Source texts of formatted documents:
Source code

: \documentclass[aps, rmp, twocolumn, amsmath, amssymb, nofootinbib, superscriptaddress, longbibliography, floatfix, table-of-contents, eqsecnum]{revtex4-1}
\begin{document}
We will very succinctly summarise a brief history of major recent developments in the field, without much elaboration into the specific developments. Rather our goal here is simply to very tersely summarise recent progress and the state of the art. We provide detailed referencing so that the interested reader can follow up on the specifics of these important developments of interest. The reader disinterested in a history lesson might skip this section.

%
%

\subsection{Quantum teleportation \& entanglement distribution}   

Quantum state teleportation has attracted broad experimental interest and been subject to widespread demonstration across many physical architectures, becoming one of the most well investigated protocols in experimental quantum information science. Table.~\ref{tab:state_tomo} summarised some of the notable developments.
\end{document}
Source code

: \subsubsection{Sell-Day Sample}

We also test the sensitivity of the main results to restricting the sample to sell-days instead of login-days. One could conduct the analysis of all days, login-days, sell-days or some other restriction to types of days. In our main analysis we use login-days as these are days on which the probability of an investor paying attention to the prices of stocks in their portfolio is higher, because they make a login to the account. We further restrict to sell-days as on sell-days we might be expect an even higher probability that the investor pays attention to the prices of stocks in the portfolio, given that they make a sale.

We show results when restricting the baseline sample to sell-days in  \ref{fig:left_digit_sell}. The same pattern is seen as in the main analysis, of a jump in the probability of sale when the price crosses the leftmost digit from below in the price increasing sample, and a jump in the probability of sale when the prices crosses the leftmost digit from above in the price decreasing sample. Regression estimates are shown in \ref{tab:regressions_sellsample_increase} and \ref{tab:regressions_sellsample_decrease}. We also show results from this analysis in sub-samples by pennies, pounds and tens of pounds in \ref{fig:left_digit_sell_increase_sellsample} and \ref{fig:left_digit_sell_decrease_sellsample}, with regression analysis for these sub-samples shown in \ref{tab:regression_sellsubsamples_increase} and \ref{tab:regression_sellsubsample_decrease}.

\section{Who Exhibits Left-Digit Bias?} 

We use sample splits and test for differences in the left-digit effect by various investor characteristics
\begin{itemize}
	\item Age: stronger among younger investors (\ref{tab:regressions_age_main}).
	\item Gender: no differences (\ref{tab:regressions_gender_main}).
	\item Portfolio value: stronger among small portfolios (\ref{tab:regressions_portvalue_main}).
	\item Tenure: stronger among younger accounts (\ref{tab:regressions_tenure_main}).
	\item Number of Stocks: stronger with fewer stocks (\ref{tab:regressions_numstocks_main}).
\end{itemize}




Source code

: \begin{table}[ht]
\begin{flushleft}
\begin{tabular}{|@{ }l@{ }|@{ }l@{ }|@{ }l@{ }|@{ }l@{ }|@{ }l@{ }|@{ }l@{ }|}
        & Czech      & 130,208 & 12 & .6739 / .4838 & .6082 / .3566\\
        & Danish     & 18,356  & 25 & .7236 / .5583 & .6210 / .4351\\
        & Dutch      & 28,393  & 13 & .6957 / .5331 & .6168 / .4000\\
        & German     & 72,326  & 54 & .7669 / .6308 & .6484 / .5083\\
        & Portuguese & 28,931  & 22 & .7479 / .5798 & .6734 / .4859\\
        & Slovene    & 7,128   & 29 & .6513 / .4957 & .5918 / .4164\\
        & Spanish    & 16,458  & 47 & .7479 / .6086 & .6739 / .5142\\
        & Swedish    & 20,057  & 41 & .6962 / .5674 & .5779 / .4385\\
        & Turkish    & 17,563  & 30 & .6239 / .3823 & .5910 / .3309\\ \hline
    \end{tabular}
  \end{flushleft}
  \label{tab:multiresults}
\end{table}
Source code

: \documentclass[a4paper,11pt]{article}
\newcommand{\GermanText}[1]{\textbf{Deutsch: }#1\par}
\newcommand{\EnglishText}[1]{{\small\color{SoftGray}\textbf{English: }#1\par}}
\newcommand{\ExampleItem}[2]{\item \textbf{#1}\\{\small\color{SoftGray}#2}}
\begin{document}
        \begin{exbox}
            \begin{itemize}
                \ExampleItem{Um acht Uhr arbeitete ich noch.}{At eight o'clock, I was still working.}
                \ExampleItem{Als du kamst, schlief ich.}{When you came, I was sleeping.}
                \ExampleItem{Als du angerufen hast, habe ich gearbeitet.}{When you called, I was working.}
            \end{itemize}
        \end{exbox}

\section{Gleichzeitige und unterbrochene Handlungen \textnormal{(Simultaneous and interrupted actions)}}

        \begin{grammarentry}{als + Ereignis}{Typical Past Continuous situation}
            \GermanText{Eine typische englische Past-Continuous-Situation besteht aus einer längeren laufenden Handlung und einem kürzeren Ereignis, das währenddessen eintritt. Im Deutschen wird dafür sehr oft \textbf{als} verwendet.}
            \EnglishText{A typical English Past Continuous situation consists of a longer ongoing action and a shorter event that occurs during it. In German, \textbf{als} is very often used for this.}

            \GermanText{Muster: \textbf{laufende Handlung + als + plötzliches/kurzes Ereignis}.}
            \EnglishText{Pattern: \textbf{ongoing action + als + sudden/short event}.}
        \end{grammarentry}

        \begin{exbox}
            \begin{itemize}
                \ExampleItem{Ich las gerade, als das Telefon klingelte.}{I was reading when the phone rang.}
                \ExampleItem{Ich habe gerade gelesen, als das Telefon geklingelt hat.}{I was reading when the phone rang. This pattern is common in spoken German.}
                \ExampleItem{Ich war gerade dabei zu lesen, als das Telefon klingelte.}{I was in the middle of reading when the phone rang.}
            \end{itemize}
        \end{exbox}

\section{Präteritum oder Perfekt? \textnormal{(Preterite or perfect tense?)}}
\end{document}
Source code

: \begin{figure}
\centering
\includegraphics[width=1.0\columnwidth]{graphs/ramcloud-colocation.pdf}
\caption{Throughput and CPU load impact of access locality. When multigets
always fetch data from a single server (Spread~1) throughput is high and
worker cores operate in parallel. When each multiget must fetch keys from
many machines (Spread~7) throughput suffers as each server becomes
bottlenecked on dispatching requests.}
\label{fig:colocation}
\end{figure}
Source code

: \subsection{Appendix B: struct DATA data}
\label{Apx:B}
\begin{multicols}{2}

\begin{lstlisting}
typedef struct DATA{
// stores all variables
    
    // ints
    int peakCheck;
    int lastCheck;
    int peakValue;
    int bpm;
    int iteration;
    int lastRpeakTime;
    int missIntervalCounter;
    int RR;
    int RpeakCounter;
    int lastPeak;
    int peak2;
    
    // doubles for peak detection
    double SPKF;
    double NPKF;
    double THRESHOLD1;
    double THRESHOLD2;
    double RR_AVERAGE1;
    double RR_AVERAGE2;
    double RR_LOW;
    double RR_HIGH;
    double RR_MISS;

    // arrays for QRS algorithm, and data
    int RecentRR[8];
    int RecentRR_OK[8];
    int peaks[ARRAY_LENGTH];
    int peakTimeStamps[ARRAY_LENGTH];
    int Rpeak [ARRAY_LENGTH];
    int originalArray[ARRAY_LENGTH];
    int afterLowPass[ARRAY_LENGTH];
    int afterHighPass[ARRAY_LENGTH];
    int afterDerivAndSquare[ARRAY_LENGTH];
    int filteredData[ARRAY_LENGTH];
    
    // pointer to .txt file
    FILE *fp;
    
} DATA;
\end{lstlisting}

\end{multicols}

AIM OF THE EXERCISE: Repeat the entries above verbatim, but only from the line that has "int lastCheck;" down to the line that has "int afterHighPass[ARRAY_LENGTH];", inclusive.

THE COMPLETED TASK:
    int lastCheck;
    int peakValue;
    int bpm;
    int iteration;
    int lastRpeakTime;
    int missIntervalCounter;
    int RR;
    int RpeakCounter;
    int lastPeak;
    int peak2;
    
    // doubles for peak detection
    double SPKF;
    double NPKF;
    double THRESHOLD1;
    double THRESHOLD2;
    double RR_AVERAGE1;
    double RR_AVERAGE2;
    double RR_LOW;
    double RR_HIGH;
    double RR_MISS;

    // arrays for QRS algorithm, and data
    int RecentRR[8];
    int RecentRR_OK[8];
    int peaks[ARRAY_LENGTH];
    int peakTimeStamps[ARRAY_LENGTH];
    int Rpeak [ARRAY_LENGTH];
    int originalArray[ARRAY_LENGTH];
    int afterLowPass[ARRAY_LENGTH];
    int afterHighPass[ARRAY_LENGTH];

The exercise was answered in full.